Given information:
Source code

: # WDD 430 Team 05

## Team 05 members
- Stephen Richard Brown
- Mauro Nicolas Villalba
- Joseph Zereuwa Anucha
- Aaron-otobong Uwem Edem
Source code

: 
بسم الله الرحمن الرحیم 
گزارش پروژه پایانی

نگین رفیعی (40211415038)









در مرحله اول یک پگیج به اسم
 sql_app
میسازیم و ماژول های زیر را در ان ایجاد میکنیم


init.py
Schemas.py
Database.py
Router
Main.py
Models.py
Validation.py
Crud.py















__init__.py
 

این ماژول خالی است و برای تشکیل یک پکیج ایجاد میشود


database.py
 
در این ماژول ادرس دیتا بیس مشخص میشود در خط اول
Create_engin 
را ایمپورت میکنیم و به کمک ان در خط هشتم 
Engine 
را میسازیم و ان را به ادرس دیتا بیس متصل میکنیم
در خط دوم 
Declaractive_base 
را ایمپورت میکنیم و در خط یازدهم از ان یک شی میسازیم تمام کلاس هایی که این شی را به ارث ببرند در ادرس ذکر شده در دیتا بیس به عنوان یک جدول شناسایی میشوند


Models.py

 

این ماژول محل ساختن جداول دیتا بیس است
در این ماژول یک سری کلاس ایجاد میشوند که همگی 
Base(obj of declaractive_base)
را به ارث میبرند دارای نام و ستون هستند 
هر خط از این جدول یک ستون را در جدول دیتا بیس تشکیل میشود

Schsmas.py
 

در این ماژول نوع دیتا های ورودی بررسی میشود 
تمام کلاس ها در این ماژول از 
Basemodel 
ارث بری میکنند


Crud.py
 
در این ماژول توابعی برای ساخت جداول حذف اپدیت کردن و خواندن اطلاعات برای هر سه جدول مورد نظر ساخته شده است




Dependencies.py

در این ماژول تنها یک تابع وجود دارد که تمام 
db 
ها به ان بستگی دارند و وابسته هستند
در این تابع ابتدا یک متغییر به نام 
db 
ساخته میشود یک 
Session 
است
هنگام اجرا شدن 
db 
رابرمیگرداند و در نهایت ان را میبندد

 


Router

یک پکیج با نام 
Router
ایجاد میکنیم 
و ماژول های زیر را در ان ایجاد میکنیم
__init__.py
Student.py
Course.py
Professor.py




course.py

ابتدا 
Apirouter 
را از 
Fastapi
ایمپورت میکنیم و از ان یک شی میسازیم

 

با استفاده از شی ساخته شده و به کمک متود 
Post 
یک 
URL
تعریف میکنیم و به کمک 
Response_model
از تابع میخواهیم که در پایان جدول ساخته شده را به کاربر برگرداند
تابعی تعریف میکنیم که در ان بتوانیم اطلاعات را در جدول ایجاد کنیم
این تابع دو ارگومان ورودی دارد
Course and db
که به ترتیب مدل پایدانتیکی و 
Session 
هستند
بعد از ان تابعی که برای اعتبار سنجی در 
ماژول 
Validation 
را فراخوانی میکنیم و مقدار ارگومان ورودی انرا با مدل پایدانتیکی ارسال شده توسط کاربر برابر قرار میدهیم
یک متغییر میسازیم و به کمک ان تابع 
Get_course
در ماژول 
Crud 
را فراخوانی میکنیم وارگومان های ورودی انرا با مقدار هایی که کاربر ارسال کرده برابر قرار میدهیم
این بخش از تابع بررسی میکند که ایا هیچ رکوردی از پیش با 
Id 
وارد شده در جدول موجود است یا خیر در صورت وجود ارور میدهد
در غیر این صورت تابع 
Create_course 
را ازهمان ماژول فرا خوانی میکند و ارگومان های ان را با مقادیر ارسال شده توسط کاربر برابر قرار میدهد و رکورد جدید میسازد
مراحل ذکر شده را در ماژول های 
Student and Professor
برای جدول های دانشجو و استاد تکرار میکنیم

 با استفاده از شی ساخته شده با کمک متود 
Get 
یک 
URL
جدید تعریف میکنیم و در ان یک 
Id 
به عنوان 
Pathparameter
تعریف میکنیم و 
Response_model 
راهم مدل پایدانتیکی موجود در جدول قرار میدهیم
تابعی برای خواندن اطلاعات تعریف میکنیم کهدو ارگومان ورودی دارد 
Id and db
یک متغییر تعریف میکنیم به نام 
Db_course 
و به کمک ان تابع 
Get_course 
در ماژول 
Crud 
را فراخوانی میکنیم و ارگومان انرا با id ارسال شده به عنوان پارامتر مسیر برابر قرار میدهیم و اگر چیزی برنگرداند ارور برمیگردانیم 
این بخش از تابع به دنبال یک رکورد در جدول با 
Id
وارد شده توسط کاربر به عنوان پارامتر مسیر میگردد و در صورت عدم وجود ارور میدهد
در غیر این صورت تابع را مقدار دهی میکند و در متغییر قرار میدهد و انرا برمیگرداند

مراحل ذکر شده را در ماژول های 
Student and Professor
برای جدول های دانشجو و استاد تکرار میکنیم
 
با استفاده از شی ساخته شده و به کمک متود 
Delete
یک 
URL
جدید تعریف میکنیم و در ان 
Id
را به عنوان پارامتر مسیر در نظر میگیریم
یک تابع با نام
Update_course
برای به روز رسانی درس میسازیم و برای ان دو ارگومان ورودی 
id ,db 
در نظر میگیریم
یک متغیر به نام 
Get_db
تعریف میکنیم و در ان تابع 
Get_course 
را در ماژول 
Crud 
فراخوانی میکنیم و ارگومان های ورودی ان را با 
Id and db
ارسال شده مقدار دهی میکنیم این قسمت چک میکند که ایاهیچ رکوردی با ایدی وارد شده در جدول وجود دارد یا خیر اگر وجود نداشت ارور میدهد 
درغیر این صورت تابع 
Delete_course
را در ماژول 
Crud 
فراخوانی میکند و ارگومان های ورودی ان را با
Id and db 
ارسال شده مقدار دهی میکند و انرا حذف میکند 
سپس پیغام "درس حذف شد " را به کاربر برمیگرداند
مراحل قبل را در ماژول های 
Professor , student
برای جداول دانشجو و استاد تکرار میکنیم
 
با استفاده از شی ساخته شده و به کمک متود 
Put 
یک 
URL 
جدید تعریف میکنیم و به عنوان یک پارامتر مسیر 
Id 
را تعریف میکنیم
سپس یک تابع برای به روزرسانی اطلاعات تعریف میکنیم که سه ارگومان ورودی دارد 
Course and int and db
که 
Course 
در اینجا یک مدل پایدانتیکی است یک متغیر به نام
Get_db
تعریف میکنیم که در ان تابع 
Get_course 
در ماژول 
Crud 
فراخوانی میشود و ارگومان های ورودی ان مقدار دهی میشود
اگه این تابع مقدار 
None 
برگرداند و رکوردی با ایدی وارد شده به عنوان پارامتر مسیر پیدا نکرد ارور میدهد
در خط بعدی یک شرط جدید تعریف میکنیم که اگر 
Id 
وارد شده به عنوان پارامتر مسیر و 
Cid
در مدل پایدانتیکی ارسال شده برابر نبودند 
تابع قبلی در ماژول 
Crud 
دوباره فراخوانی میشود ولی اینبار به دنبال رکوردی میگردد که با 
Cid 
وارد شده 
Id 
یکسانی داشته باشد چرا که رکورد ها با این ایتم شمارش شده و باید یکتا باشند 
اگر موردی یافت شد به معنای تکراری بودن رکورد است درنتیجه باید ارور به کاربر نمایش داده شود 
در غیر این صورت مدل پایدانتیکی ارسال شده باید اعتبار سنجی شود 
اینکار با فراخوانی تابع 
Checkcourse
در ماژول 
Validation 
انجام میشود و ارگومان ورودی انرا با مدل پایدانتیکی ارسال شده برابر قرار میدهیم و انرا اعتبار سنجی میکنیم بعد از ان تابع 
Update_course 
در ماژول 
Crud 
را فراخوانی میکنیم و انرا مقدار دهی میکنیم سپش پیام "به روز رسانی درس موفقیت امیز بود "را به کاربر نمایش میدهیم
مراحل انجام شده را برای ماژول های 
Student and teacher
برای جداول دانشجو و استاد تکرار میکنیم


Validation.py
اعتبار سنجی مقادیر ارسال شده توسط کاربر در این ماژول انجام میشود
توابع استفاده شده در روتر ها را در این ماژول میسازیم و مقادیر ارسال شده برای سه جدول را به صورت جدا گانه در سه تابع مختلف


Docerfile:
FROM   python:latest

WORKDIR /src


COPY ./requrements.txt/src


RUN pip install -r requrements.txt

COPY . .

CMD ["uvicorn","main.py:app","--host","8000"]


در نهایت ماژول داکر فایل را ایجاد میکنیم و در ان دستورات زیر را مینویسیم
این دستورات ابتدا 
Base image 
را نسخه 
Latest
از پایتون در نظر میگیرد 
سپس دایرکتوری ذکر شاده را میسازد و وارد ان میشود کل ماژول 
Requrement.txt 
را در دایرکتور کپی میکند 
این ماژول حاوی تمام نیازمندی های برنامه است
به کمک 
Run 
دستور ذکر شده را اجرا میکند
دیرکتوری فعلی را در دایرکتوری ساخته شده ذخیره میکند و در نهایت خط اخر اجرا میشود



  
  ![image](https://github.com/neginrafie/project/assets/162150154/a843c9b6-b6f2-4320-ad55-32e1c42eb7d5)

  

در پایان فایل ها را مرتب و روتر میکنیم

Task statement:
Restate word for word the lines of the data above, starting at the line containing "مراحل انجام شده را برای ماژول های" and ending at the line containing "دیرکتوری فعلی را", both included, and nothing more.

Solution to this problem:
مراحل انجام شده را برای ماژول های 
Student and teacher
برای جداول دانشجو و استاد تکرار میکنیم


Validation.py
اعتبار سنجی مقادیر ارسال شده توسط کاربر در این ماژول انجام میشود
توابع استفاده شده در روتر ها را در این ماژول میسازیم و مقادیر ارسال شده برای سه جدول را به صورت جدا گانه در سه تابع مختلف


Docerfile:
FROM   python:latest

WORKDIR /src


COPY ./requrements.txt/src


RUN pip install -r requrements.txt

COPY . .

CMD ["uvicorn","main.py:app","--host","8000"]


در نهایت ماژول داکر فایل را ایجاد میکنیم و در ان دستورات زیر را مینویسیم
این دستورات ابتدا 
Base image 
را نسخه 
Latest
از پایتون در نظر میگیرد 
سپس دایرکتوری ذکر شاده را میسازد و وارد ان میشود کل ماژول 
Requrement.txt 
را در دایرکتور کپی میکند 
این ماژول حاوی تمام نیازمندی های برنامه است
به کمک 
Run 
دستور ذکر شده را اجرا میکند
دیرکتوری فعلی را در دایرکتوری ساخته شده ذخیره میکند و در نهایت خط اخر اجرا میشود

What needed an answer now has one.